Document databases fall short on holing relational data and joining those data, whereas relational database covers this limitation. The relationships are established using a unique key (known as primary key) of the table pointing to the other key (known as foreign key) of the other table. This relationship can be One to One, One to Many or Many to Many.

Fig 4. Relational database

MySQL, MariaDB, PostgreSQL, AWS RDS and SQL Server are some of the popular relational databases.

Let's list out when to use these DB and when not to use

When to use

When you have a proper structure of the data to be stored
When stored data is linked with each other
When you need complex queries to retrive data
When you want ACID compliant database
Example : Social app, Financial and Analytics data, etc.

When not to use

When the structure of data is not fixed
When database requires frequent migrations
When the project is highly scalable

5. Graph Database

Graph databases are purpose-built to store and navigate relationships. Relationships are first-class citizens in graph databases, and most of the value of graph databases is derived from these relationships. Graph databases use nodes to store data entities, and edges to store relationships between entities. An edge always has a start node, end node, type, and direction, and an edge can describe parent-child relationships, actions, ownership, and the like. There is no limit to the number and kind of relationships a node can have. A graph in a graph database can be traversed along specific edge types or across the entire graph. In graph databases, traversing the joins or relationships is very fast because the relationships between nodes are not calculated at query times but are persisted in the database

Fig 5. Graph database

Neo4J and DGraph falls under this category

Let's list out when to use these DB and when not to use

When to use

When stored data is linked with each other
When project requires frequent quries on realtions
Example : Social app, recommndation engine, fraud detection, etc.

When not to use

When your project requies standardized query language
When you require transactional based system
There is less user base around graph database making it hard to find support

6. Search Engine Database

A search-engine database is a type of nonrelational database that is dedicated to the search of data content. Search-engine databases use indexes to categorize the similar characteristics among data and facilitate search capability. Search-engine databases are optimized for dealing with data that may be long, semistructured, or unstructured, and they typically offer specialized methods such as full-text search, complex search expressions, and ranking of search results.
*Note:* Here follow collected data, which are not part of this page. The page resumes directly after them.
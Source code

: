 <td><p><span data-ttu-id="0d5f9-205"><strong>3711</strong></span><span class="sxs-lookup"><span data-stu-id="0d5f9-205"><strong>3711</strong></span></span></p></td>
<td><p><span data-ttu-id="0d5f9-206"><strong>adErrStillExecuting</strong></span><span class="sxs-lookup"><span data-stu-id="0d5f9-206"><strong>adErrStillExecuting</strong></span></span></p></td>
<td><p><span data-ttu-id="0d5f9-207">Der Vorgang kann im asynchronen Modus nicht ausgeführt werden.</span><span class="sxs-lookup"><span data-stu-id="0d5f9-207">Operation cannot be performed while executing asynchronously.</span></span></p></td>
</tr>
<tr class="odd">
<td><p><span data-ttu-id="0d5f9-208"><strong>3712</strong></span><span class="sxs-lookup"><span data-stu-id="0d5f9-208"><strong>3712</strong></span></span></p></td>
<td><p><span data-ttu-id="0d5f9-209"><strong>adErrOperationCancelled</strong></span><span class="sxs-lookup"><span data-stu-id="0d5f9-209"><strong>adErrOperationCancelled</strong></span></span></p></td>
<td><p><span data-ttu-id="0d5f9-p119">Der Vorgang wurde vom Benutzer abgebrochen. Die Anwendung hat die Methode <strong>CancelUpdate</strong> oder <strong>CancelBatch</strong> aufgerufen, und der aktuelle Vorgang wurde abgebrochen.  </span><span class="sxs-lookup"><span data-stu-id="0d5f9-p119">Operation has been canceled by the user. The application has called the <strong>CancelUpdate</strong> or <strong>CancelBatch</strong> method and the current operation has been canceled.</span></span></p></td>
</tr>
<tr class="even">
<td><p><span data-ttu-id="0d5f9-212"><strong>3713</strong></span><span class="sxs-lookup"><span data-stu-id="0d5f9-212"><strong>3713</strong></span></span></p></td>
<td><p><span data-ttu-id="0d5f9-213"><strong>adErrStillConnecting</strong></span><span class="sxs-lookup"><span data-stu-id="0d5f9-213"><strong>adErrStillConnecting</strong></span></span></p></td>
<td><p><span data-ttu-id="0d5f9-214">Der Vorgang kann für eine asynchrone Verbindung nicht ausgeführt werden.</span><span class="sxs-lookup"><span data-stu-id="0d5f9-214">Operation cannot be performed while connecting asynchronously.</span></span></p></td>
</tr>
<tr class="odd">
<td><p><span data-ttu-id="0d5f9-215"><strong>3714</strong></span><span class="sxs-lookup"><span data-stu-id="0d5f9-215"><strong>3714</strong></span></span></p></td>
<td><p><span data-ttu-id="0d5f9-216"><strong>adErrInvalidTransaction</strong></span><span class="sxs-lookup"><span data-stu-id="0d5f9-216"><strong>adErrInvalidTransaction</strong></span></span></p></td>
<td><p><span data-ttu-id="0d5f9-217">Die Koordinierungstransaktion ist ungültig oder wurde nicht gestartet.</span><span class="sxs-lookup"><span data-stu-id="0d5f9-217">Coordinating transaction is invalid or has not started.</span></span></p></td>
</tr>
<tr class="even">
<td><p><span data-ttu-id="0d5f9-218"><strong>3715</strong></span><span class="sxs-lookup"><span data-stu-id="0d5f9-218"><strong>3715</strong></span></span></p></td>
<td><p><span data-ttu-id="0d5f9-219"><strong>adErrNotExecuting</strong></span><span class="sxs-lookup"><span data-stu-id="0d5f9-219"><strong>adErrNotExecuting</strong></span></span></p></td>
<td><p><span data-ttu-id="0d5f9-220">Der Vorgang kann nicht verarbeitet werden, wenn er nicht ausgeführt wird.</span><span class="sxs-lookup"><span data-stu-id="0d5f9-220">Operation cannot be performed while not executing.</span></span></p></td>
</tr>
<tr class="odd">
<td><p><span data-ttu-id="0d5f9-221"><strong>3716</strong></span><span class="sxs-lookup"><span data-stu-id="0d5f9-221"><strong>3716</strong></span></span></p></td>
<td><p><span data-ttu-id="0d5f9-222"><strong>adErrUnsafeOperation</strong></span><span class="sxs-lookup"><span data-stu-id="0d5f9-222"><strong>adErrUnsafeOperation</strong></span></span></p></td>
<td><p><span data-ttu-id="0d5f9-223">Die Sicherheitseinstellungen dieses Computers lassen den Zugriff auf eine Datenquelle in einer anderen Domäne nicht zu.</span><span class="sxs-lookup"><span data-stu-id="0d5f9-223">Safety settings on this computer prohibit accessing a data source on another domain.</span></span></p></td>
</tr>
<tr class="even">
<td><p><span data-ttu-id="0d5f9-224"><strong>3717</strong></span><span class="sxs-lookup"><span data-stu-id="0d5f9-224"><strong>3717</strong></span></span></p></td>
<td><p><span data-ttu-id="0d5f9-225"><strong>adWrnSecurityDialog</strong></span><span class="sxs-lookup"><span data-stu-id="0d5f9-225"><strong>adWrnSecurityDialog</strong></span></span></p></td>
Fig 6. Search Engine Database

Sphinx, ElasticSearch, Splunk and Solr are some of the popular option for this paradigm

Let's list out when to use these DB and when not to use

When to use

When the project need performant text based search
When data can be structured or unstructured
Example : Text based search engine

When not to use

When data needs to be updated or written frequently
Not to be used for anything other than search engine

7. Multi Model Database

There are a few different options out there, but the database we will focus on here is fauna DB which is very different from anything else we've looked at so far. With fauna DB you describe how you want to access your data using graph QL.

Consider an example where we have a Todo model. If we upload our graph QL schema into fauna, it automatically creates collections where we can store data in an index to query the data behind the scenes, it's figuring out how to take advantage of multiple database paradigms like a graph, relational and document, and determining how to best use these paradigms based on the graph QL code you provided.

Fig 7. Search Engine Database

On top of that, it's acid compliant, extremely fast, and you never have to worry about provisioning the actual infrastructure. Decide how to consume the data, and let the cloud figure everything else out.

Conclusion

There are many databases to choose from for the job, but choosing the right one is critical. Hope this article give you brief overview of all the paradigms and help you choose wisely. You can even use multiple databases to take advantage of different paradigms.